• Task to complete
The required output is the exact run of lines below that opens at the line with "If $G/N$ is" and closes at the line with "The first claim".

(Dataset items)
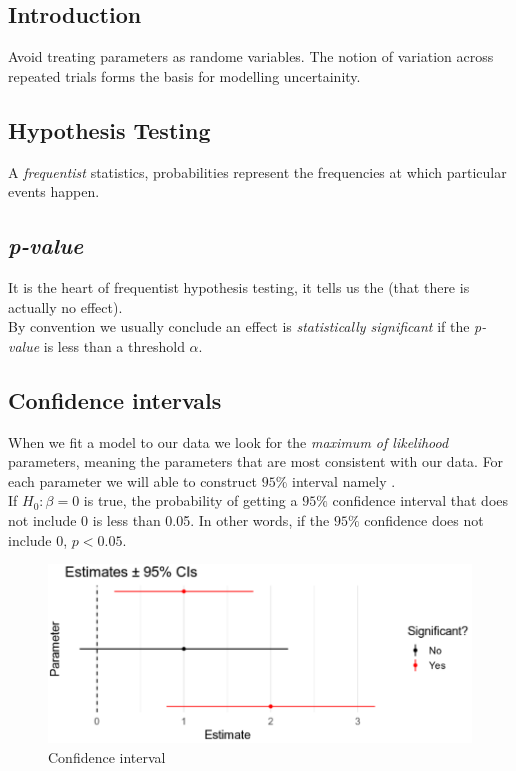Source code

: \subsection{Introduction}
Avoid treating parameters as randome variables.
The notion of variation across repeated trials forms the basis for modelling
uncertainity.


\subsection{Hypothesis Testing}
A \emph{frequentist} statistics, probabilities represent the frequencies at which 
particular events happen.

\subsection{\emph{p-value}}
It is the heart of frequentist hypothesis testing, it tells us the  (that there is actually no effect).\\
By convention we usually conclude an effect is \emph{statistically significant} if the 
\emph{p-value} is less than a threshold $\alpha$.

\subsection{Confidence intervals}
When we fit a model to our data we look for the \emph{maximum of likelihood} parameters,
meaning the parameters that are most consistent with our data. 
For each parameter we will able to construct $95\%$ interval namely .\\
If $H_{0}: \beta=0$ is true, the probability of getting a $95\%$ confidence interval that
does not include 0 is less than 0.05. In other words, if the $95\%$ confidence does not 
include 0, $p<0.05$.
\begin{figure}[H]
	\begin{center}
		\includegraphics[width=\textwidth]{./chapters/2_statistics/04_frequentist_approach/4_images/1_estimates.png}
	\end{center}
	\caption{Confidence interval}
	\label{fig:2.4.1_estimates}
\end{figure}

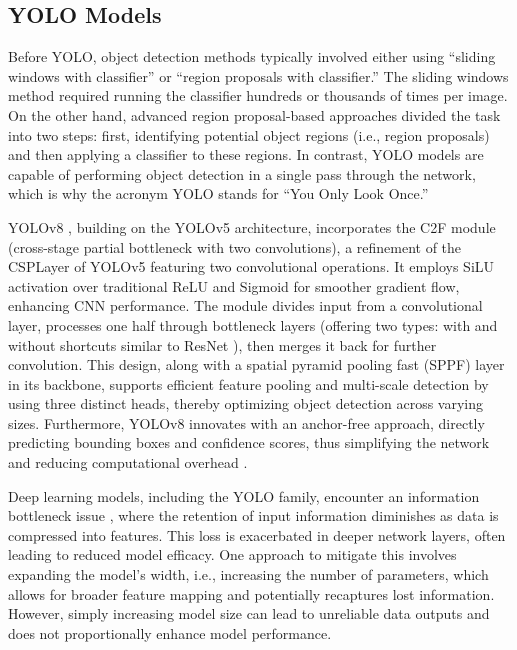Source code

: \subsection{YOLO Models}
Before YOLO, object detection methods typically involved either using “sliding windows with classifier” or “region proposals with classifier.” The sliding windows method required running the classifier hundreds or thousands of times per image. On the other hand, advanced region proposal-based approaches divided the task into two steps: first, identifying potential object regions (i.e., region proposals) and then applying a classifier to these regions. In contrast, YOLO models are capable of performing object detection in a single pass through the network, which is why the acronym YOLO stands for “You Only Look Once.”

YOLOv8 \cite{ultralyticsYOLOv8}, building on the YOLOv5 \cite{Jocher2020YOLOv5} architecture, incorporates the C2F module (cross-stage partial bottleneck with two convolutions), a refinement of the CSPLayer of YOLOv5 featuring two convolutional operations. It employs SiLU activation over traditional ReLU and Sigmoid \cite{elfwing2018sigmoid} for smoother gradient flow, enhancing CNN performance. The module divides input from a convolutional layer, processes one half through bottleneck layers (offering two types: with and without shortcuts similar to ResNet \cite{targ2016resnet}), then merges it back for further convolution. This design, along with a spatial pyramid pooling fast (SPPF) layer in its backbone, supports efficient feature pooling and multi-scale detection by using three distinct heads, thereby optimizing object detection across varying sizes. Furthermore, YOLOv8 innovates with an anchor-free approach, directly predicting bounding boxes and confidence scores, thus simplifying the network and reducing computational overhead \cite{law2018cornernet,duan2019centernet,tian2019fcos}.

Deep learning models, including the YOLO family, encounter an information bottleneck issue \cite{tishby2015deep,tishby2000information}, where the retention of input information diminishes as data is compressed into features. This loss is exacerbated in deeper network layers, often leading to reduced model efficacy. One approach to mitigate this involves expanding the model’s width, i.e., increasing the number of parameters, which allows for broader feature mapping and potentially recaptures lost information. However, simply increasing model size can lead to unreliable data outputs and does not proportionally enhance model performance.

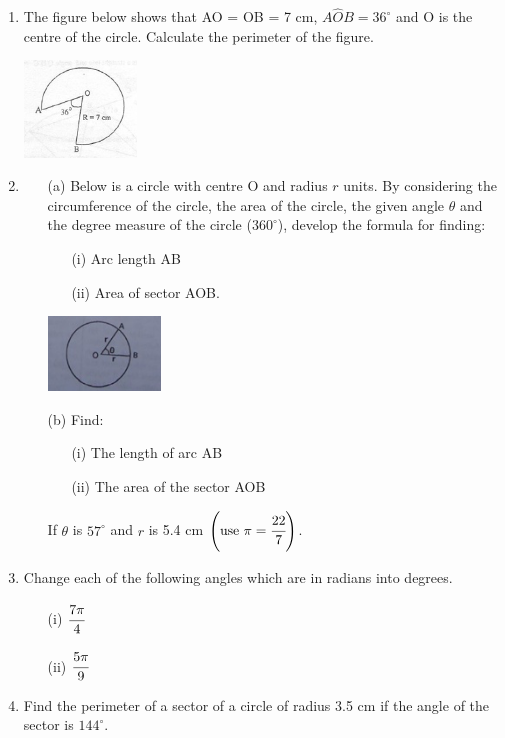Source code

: \begin{enumerate}
	\item The figure below shows that AO = OB = 7 cm, $A\hat{O}B = 36^\circ$ and O is the centre of the circle. Calculate the perimeter of the figure.
	\begin{center}
	\includegraphics[width=3cm]{./img/circ17.jpg}
	\end{center}
	
	\item 
		\begin{itemize}
		\item[(a)] Below is a circle with centre O and radius $r$ units. By considering the circumference of the circle, the area of the circle, the given angle $\theta$ and the degree measure of the circle ($360^\circ$), develop the formula for finding:
		\begin{itemize}
		\item[(i)] Arc length AB
		\item[(ii)] Area of sector AOB.
		\end{itemize}
	\begin{center}
	\includegraphics[width=3cm]{./img/circ18.jpg}
	\end{center}
	
		\item[(b)] Find:
			\begin{itemize}
			\item[(i)] The length of arc AB
			\item[(ii)] The area of the sector AOB
			\end{itemize}			 
			If $\theta$ is $57^\circ$ and $r$ is 5.4 cm $\left(\text{use } \pi = \cfrac{22}{7}\right)$.
			\end{itemize}
			
	\item Change each of the following angles which are in radians into degrees.
		\begin{itemize}
		\item[(i)] $\cfrac{7\pi}{4}$
		\item[(ii)] $\cfrac{5\pi}{9}$
		\end{itemize}
		
	\item Find the perimeter of a sector of a circle of radius 3.5 cm if the angle of the sector is $144^\circ$.

\end{enumerate}	
	
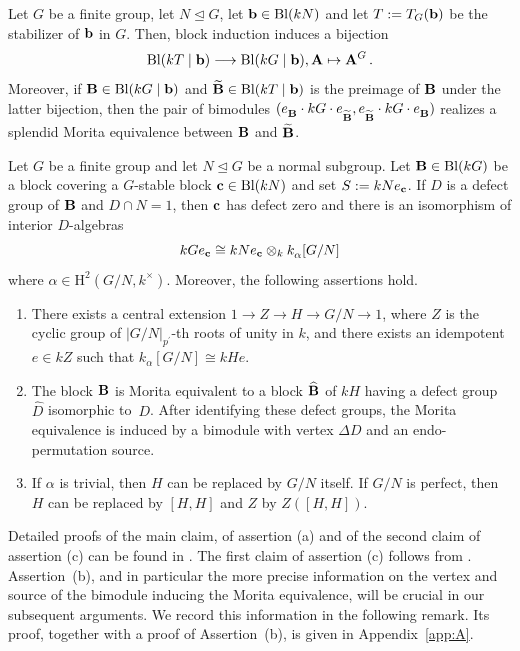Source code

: \begin{thm}\label{thm:FongReynolds}%
Let $G$ be a finite group, let $N\unlhd G$, let ${\mathbf{b}}\in\operatorname{Bl}(kN)$
and  let $T:= T_G({\mathbf{b}})$ be the stabilizer of ${\mathbf{b}}$ in $G$. Then, block induction induces a bijection
$$\operatorname{Bl}(kT\mid{\mathbf{b}})\longrightarrow \operatorname{Bl}(kG\mid{\mathbf{b}}), {\mathbf{A}}\mapsto {\mathbf{A}}^G\,.$$
Moreover, if ${\mathbf{B}}\in\operatorname{Bl}(kG\mid{\mathbf{b}})$ and $\widetilde{{\mathbf{B}}}\in\operatorname{Bl}(kT\mid{\mathbf{b}})$ is the preimage of ${\mathbf{B}}$ under the latter bijection, then the pair of bimodules $(e^{}_{{\mathbf{B}}}\cdot kG\cdot e^{}_{\widetilde{{\mathbf{B}}}}, e^{}_{\widetilde{{\mathbf{B}}}}\cdot kG\cdot e^{}_{{\mathbf{B}}})$ realizes a splendid Morita equivalence between ${\mathbf{B}}$ and $\widetilde{{\mathbf{B}}}$. 
\end{thm}

\begin{thm}\label{thm:Fong2ndReduction}%
   Let $G$ be a finite group and let $N\unlhd G$ be a normal subgroup. Let ${\mathbf{B}}\in\operatorname{Bl}(kG)$ be a block  covering a $G$-stable block ${\mathbf{c}}\in\operatorname{Bl}(kN)$ and set $S:=kNe_{{\mathbf{c}}}$. 
   If $D$ is a defect group of ${\mathbf{B}}$ and $D\cap N=1$, then ${\mathbf{c}}$ has defect zero and there is an isomorphism of interior $D$-algebras
   \[
   kGe_{{\mathbf{c}}}\cong kNe_{{\mathbf{c}}}\otimes_k k^{}_{\alpha}[G/N]
   \]
   where $\alpha\in {\mathrm{H}}^2(G/N,k^{\times})$.  Moreover, the following assertions hold.
   \begin{enumerate}[label={\rm(\alph*)}]
       \item  
       There exists a central extension 
       {$1\longrightarrow Z\longrightarrow H\longrightarrow G/N\longrightarrow 1$}, where $Z$ is the cyclic group of $|G/N|_{p^\prime}$-th roots of unity in $k$, and there exists an idempotent $e\in kZ$ such that $k^{}_{\alpha}[G/N]\cong kHe$.
       \item The block ${\mathbf{B}}$ is Morita equivalent to a block $\widehat{{\mathbf{B}}}$ of $kH$ having a defect group $\widehat D$ isomorphic to~$D$. After identifying these defect groups, the Morita equivalence is induced by a bimodule with vertex $\Delta D$ and an endo-permutation source.
       \item  If $\alpha$ is trivial, then $H$ can be replaced by $G/N$ itself. 
       If $G/N$ is perfect, then $H$ can be replaced by $[H,H]$ and $Z$ by $Z([H,H])$. 
   \end{enumerate}   
\end{thm}

\noindent Detailed proofs of the main claim, of assertion (a) and of the second claim of assertion  (c)  can be found in \cite[\S3 and \S4]{SalminenSOURCES08}.
    The first claim of assertion (c) follows from \cite[Proposition 1.2.6]{LinckelmannVol1}.
   Assertion~{\rm(b)}, and in particular the more precise information on the vertex and source of the bimodule inducing the Morita equivalence, will be crucial in our subsequent arguments. We record this information in the
following remark. Its proof, together with a proof of Assertion~{\rm(b)}, is given in
Appendix~\ref{app:A}.

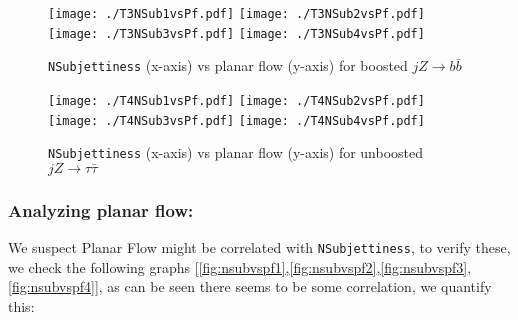 \begin{figure}[H]
    \begin{center}
        \texttt{[image: ./T3NSub1vsPf.pdf]}
        \texttt{[image: ./T3NSub2vsPf.pdf]}\\
        \texttt{[image: ./T3NSub3vsPf.pdf]}
        \texttt{[image: ./T3NSub4vsPf.pdf]}\\
        \caption{ {\tt NSubjettiness} (x-axis) vs planar flow (y-axis) for boosted $jZ\rightarrow b \bar{b}$ }
        \label{fig:nsubvspf3}
    \end{center}
\end{figure}

\begin{figure}[H]
    \begin{center}
        \texttt{[image: ./T4NSub1vsPf.pdf]}
        \texttt{[image: ./T4NSub2vsPf.pdf]}\\
        \texttt{[image: ./T4NSub3vsPf.pdf]}
        \texttt{[image: ./T4NSub4vsPf.pdf]}\\
        \caption{ {\tt NSubjettiness} (x-axis) vs planar flow (y-axis) for unboosted $jZ\rightarrow \tau \bar{\tau}$ }
        \label{fig:nsubvspf4}
    \end{center}
\end{figure}

{\newpage}

\subsubsection{Analyzing planar flow:}

We suspect Planar Flow might be correlated with {\tt NSubjettiness}, to verify these, we check the following graphs [\autoref{fig:nsubvspf1},\autoref{fig:nsubvspf2},\autoref{fig:nsubvspf3},\autoref{fig:nsubvspf4}], as can be seen there seems to be some correlation, we quantify this:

• Response box
       If $G/N$ is perfect, then $H$ can be replaced by $[H,H]$ and $Z$ by $Z([H,H])$. 
   \end{enumerate}   
\end{thm}

\noindent Detailed proofs of the main claim, of assertion (a) and of the second claim of assertion  (c)  can be found in \cite[\S3 and \S4]{SalminenSOURCES08}.
    The first claim of assertion (c) follows from \cite[Proposition 1.2.6]{LinckelmannVol1}.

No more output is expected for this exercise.